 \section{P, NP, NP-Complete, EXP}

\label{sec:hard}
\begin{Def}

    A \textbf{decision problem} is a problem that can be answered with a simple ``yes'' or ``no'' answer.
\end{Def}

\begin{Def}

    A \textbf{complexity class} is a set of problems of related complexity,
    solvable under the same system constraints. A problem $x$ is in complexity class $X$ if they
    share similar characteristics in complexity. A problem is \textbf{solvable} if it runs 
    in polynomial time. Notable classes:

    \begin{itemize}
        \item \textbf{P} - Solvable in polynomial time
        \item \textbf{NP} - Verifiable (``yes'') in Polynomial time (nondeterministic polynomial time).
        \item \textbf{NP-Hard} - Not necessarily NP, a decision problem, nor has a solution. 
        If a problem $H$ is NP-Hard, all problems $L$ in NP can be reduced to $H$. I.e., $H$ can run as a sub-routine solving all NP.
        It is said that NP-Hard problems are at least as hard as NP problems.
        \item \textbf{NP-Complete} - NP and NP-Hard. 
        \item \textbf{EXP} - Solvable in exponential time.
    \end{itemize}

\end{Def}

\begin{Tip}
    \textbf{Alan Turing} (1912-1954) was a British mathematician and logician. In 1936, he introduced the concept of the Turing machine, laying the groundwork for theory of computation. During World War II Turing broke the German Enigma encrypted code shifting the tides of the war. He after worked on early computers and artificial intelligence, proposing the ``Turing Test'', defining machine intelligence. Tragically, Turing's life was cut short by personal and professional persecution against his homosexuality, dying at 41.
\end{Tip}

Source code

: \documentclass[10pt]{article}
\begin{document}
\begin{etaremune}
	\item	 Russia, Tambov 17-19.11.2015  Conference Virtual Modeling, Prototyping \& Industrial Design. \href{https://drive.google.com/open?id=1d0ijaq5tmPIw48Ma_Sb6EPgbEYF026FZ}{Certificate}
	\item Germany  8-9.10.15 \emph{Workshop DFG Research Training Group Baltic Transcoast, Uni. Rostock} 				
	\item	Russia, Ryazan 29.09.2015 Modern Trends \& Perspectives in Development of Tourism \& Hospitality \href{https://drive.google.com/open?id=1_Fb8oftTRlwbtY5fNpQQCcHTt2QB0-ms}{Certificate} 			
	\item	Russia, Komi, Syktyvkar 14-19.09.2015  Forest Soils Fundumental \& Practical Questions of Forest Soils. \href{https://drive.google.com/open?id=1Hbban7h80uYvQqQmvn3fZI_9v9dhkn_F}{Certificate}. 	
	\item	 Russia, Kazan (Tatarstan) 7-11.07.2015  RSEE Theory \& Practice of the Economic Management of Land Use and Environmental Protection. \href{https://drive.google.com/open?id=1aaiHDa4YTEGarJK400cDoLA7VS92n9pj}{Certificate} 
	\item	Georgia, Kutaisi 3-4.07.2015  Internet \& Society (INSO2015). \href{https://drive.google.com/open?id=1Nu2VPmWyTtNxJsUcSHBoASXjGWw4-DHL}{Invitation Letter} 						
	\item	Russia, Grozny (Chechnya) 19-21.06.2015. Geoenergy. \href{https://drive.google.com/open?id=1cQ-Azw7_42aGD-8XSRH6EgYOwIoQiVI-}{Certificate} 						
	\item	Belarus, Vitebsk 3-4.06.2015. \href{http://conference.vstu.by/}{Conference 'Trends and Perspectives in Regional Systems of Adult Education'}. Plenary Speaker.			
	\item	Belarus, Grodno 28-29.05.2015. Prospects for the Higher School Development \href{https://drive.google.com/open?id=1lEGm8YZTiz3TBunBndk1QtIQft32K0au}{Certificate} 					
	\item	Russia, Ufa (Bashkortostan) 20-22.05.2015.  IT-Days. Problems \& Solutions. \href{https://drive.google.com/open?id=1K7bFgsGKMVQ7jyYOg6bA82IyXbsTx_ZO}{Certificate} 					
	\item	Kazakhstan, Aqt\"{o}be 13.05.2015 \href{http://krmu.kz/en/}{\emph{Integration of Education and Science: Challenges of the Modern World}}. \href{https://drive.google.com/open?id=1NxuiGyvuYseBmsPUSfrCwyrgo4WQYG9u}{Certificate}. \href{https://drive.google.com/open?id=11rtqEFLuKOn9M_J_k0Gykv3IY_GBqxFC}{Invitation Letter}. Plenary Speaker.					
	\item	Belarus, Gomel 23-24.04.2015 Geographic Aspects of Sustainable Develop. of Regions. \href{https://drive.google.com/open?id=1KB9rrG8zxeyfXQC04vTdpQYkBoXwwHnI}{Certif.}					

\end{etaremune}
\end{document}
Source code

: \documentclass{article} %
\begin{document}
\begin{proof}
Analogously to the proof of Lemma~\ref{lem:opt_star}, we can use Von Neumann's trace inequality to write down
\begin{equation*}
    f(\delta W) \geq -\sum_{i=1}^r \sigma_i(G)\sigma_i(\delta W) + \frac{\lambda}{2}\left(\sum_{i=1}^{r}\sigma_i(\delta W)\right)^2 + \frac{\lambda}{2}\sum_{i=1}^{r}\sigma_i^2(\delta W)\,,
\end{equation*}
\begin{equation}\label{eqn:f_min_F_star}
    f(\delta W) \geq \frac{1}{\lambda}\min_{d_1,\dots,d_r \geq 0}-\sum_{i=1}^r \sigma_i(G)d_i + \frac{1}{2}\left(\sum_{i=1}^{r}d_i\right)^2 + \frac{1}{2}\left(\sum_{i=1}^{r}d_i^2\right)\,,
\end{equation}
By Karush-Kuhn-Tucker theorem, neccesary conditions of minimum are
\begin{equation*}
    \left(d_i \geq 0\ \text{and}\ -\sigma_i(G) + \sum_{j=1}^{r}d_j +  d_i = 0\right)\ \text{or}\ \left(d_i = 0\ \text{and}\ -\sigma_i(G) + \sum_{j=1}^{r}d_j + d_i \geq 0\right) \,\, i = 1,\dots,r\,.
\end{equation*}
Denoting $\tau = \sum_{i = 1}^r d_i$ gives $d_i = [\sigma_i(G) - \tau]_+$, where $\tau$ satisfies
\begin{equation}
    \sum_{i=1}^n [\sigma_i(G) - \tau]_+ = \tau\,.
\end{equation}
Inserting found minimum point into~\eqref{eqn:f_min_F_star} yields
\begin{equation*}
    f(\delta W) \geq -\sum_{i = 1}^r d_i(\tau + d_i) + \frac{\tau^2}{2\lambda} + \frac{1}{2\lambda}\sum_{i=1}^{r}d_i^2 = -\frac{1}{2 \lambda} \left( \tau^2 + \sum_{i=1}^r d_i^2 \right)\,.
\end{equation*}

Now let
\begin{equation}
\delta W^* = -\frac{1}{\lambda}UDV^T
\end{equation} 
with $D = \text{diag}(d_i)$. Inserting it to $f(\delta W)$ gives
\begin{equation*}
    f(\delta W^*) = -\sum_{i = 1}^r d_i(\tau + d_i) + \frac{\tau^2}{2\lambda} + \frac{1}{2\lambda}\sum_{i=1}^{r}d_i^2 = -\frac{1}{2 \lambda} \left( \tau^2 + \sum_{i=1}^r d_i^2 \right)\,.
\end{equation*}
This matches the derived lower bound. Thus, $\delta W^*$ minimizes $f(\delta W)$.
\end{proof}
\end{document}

————

__What you will do__. Each of the entries must be set down again exactly.

__Solution to the problem__.
 \section{P, NP, NP-Complete, EXP}

\label{sec:hard}
\begin{Def}

    A \textbf{decision problem} is a problem that can be answered with a simple ``yes'' or ``no'' answer.
\end{Def}

\begin{Def}

    A \textbf{complexity class} is a set of problems of related complexity,
    solvable under the same system constraints. A problem $x$ is in complexity class $X$ if they
    share similar characteristics in complexity. A problem is \textbf{solvable} if it runs 
    in polynomial time. Notable classes:

    \begin{itemize}
        \item \textbf{P} - Solvable in polynomial time
        \item \textbf{NP} - Verifiable (``yes'') in Polynomial time (nondeterministic polynomial time).
        \item \textbf{NP-Hard} - Not necessarily NP, a decision problem, nor has a solution. 
        If a problem $H$ is NP-Hard, all problems $L$ in NP can be reduced to $H$. I.e., $H$ can run as a sub-routine solving all NP.
        It is said that NP-Hard problems are at least as hard as NP problems.
        \item \textbf{NP-Complete} - NP and NP-Hard. 
        \item \textbf{EXP} - Solvable in exponential time.
    \end{itemize}

\end{Def}

\begin{Tip}
    \textbf{Alan Turing} (1912-1954) was a British mathematician and logician. In 1936, he introduced the concept of the Turing machine, laying the groundwork for theory of computation. During World War II Turing broke the German Enigma encrypted code shifting the tides of the war. He after worked on early computers and artificial intelligence, proposing the ``Turing Test'', defining machine intelligence. Tragically, Turing's life was cut short by personal and professional persecution against his homosexuality, dying at 41.
\end{Tip}

Source code

: \documentclass[10pt]{article}
\begin{document}
\begin{etaremune}
	\item	 Russia, Tambov 17-19.11.2015  Conference Virtual Modeling, Prototyping \& Industrial Design. \href{https://drive.google.com/open?id=1d0ijaq5tmPIw48Ma_Sb6EPgbEYF026FZ}{Certificate}
	\item Germany  8-9.10.15 \emph{Workshop DFG Research Training Group Baltic Transcoast, Uni. Rostock} 				
	\item	Russia, Ryazan 29.09.2015 Modern Trends \& Perspectives in Development of Tourism \& Hospitality \href{https://drive.google.com/open?id=1_Fb8oftTRlwbtY5fNpQQCcHTt2QB0-ms}{Certificate} 			
	\item	Russia, Komi, Syktyvkar 14-19.09.2015  Forest Soils Fundumental \& Practical Questions of Forest Soils. \href{https://drive.google.com/open?id=1Hbban7h80uYvQqQmvn3fZI_9v9dhkn_F}{Certificate}. 	
	\item	 Russia, Kazan (Tatarstan) 7-11.07.2015  RSEE Theory \& Practice of the Economic Management of Land Use and Environmental Protection. \href{https://drive.google.com/open?id=1aaiHDa4YTEGarJK400cDoLA7VS92n9pj}{Certificate} 
	\item	Georgia, Kutaisi 3-4.07.2015  Internet \& Society (INSO2015). \href{https://drive.google.com/open?id=1Nu2VPmWyTtNxJsUcSHBoASXjGWw4-DHL}{Invitation Letter} 						
	\item	Russia, Grozny (Chechnya) 19-21.06.2015. Geoenergy. \href{https://drive.google.com/open?id=1cQ-Azw7_42aGD-8XSRH6EgYOwIoQiVI-}{Certificate} 						
	\item	Belarus, Vitebsk 3-4.06.2015. \href{http://conference.vstu.by/}{Conference 'Trends and Perspectives in Regional Systems of Adult Education'}. Plenary Speaker.			
	\item	Belarus, Grodno 28-29.05.2015. Prospects for the Higher School Development \href{https://drive.google.com/open?id=1lEGm8YZTiz3TBunBndk1QtIQft32K0au}{Certificate} 					
	\item	Russia, Ufa (Bashkortostan) 20-22.05.2015.  IT-Days. Problems \& Solutions. \href{https://drive.google.com/open?id=1K7bFgsGKMVQ7jyYOg6bA82IyXbsTx_ZO}{Certificate} 					
	\item	Kazakhstan, Aqt\"{o}be 13.05.2015 \href{http://krmu.kz/en/}{\emph{Integration of Education and Science: Challenges of the Modern World}}. \href{https://drive.google.com/open?id=1NxuiGyvuYseBmsPUSfrCwyrgo4WQYG9u}{Certificate}. \href{https://drive.google.com/open?id=11rtqEFLuKOn9M_J_k0Gykv3IY_GBqxFC}{Invitation Letter}. Plenary Speaker.					
	\item	Belarus, Gomel 23-24.04.2015 Geographic Aspects of Sustainable Develop. of Regions. \href{https://drive.google.com/open?id=1KB9rrG8zxeyfXQC04vTdpQYkBoXwwHnI}{Certif.}					

\end{etaremune}
\end{document}
Source code

: \documentclass{article} %
\begin{document}
\begin{proof}
Analogously to the proof of Lemma~\ref{lem:opt_star}, we can use Von Neumann's trace inequality to write down
\begin{equation*}
    f(\delta W) \geq -\sum_{i=1}^r \sigma_i(G)\sigma_i(\delta W) + \frac{\lambda}{2}\left(\sum_{i=1}^{r}\sigma_i(\delta W)\right)^2 + \frac{\lambda}{2}\sum_{i=1}^{r}\sigma_i^2(\delta W)\,,
\end{equation*}
\begin{equation}\label{eqn:f_min_F_star}
    f(\delta W) \geq \frac{1}{\lambda}\min_{d_1,\dots,d_r \geq 0}-\sum_{i=1}^r \sigma_i(G)d_i + \frac{1}{2}\left(\sum_{i=1}^{r}d_i\right)^2 + \frac{1}{2}\left(\sum_{i=1}^{r}d_i^2\right)\,,
\end{equation}
By Karush-Kuhn-Tucker theorem, neccesary conditions of minimum are
\begin{equation*}
    \left(d_i \geq 0\ \text{and}\ -\sigma_i(G) + \sum_{j=1}^{r}d_j +  d_i = 0\right)\ \text{or}\ \left(d_i = 0\ \text{and}\ -\sigma_i(G) + \sum_{j=1}^{r}d_j + d_i \geq 0\right) \,\, i = 1,\dots,r\,.
\end{equation*}
Denoting $\tau = \sum_{i = 1}^r d_i$ gives $d_i = [\sigma_i(G) - \tau]_+$, where $\tau$ satisfies
\begin{equation}
    \sum_{i=1}^n [\sigma_i(G) - \tau]_+ = \tau\,.
\end{equation}
Inserting found minimum point into~\eqref{eqn:f_min_F_star} yields
\begin{equation*}
    f(\delta W) \geq -\sum_{i = 1}^r d_i(\tau + d_i) + \frac{\tau^2}{2\lambda} + \frac{1}{2\lambda}\sum_{i=1}^{r}d_i^2 = -\frac{1}{2 \lambda} \left( \tau^2 + \sum_{i=1}^r d_i^2 \right)\,.
\end{equation*}

Now let
\begin{equation}
\delta W^* = -\frac{1}{\lambda}UDV^T
\end{equation} 
with $D = \text{diag}(d_i)$. Inserting it to $f(\delta W)$ gives
\begin{equation*}
    f(\delta W^*) = -\sum_{i = 1}^r d_i(\tau + d_i) + \frac{\tau^2}{2\lambda} + \frac{1}{2\lambda}\sum_{i=1}^{r}d_i^2 = -\frac{1}{2 \lambda} \left( \tau^2 + \sum_{i=1}^r d_i^2 \right)\,.
\end{equation*}
This matches the derived lower bound. Thus, $\delta W^*$ minimizes $f(\delta W)$.
\end{proof}
\end{document}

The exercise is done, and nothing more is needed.